Scott D. Sampson has compared the evolution of ceratopsids to that of some mammal groups: both were rapid from a geological perspective and precipitated the simultaneous evolution of large body size, derived feeding structures, and "varied hornlike organs." The earliest ceratopsids, including members of both Centrosaurinae and Chasmosaurinae are known from the early Campanian stage, though the fossil record for early ceratopsids is poor. All but one of the named species of ceratopsid is known from Western North America, which formed the island continent of Laramidia during the Late Cretaceous, separated from the island continent of Appalachia to the east by the Western Interior Seaway. The latitudinal range of ceratopsians across Laramidia extends from Alaska to Mexico. The only named ceratopsid outside of Laramidia is Sinoceratops, a centrosaurine from the late Campanian of China. An indeterminate tooth of a ceratopsid is known from Mississippi dating to the late Maastrichtian, a few million years prior to the close of the Cretaceous, indicating that ceratopsids dispersed into eastern North America corresponding to the closure of the Western Interior Seaway at the end of the Cretaceous.

==Paleoecology==

Size comparison of eight ceratopsids

The chief predators of ceratopsids were tyrannosaurids. δ^{44/42}Ca ratios in tyrannosaurids indicate that ceratopsids were among their most preferred prey.

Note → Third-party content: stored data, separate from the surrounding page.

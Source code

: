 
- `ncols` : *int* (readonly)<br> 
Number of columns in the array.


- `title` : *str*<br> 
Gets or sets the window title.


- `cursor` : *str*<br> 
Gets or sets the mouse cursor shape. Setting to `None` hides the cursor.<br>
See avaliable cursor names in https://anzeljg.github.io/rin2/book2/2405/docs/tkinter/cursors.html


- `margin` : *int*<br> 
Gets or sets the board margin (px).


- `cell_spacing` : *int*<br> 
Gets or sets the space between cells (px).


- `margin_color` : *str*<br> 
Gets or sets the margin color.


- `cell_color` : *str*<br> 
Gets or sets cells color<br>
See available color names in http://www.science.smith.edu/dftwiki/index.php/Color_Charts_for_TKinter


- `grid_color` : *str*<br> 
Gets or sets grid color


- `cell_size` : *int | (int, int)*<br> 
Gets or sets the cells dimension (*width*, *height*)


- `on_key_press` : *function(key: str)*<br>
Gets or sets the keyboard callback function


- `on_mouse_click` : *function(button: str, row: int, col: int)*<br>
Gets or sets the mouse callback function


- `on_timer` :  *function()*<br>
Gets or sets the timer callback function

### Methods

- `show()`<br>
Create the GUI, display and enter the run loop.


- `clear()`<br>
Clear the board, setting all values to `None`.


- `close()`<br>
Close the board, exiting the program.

There is evidence for an aggressive interaction between a Triceratops and a Tyrannosaurus in the form of partially healed tyrannosaur tooth marks on a Triceratops brow horn and squamosal (a bone of the neck frill); the bitten horn is also broken, with new bone growth after the break. It is not known what the exact nature of the interaction was, though: either animal could have been the aggressor. Since the Triceratops wounds healed, it is most likely that the Triceratops survived the encounter and managed to overcome the Tyrannosaurus. Paleontologist Peter Dodson estimates that in a battle against a bull Tyrannosaurus, the Triceratops had the upper hand and would successfully defend itself by inflicting fatal wounds to the Tyrannosaurus using its sharp horns.

The Dueling Dinosaurs specimen from the Hell Creek formation shows a Triceratops buried in combat with a Nanotyrannus.

==Classification==
The clade Ceratopsidae was in 1998 defined by Paul Sereno as the group including the last common ancestor of Pachyrhinosaurus and Triceratops; and all its descendants. In 2004, Peter Dodson defined it to include Triceratops, Centrosaurus, and all descendants of their most recent common ancestor. Ceratopsidae was given an official definition in the PhyloCode by Daniel Madzia and colleagues in 2021 as "the smallest clade containing Centrosaurus apertus, Ceratops montanus, Chasmosaurus belli, and Triceratops horridus". This definition ensures that the type species of Ceratopsidae, Ceratops montanus, is included in the clade's definition.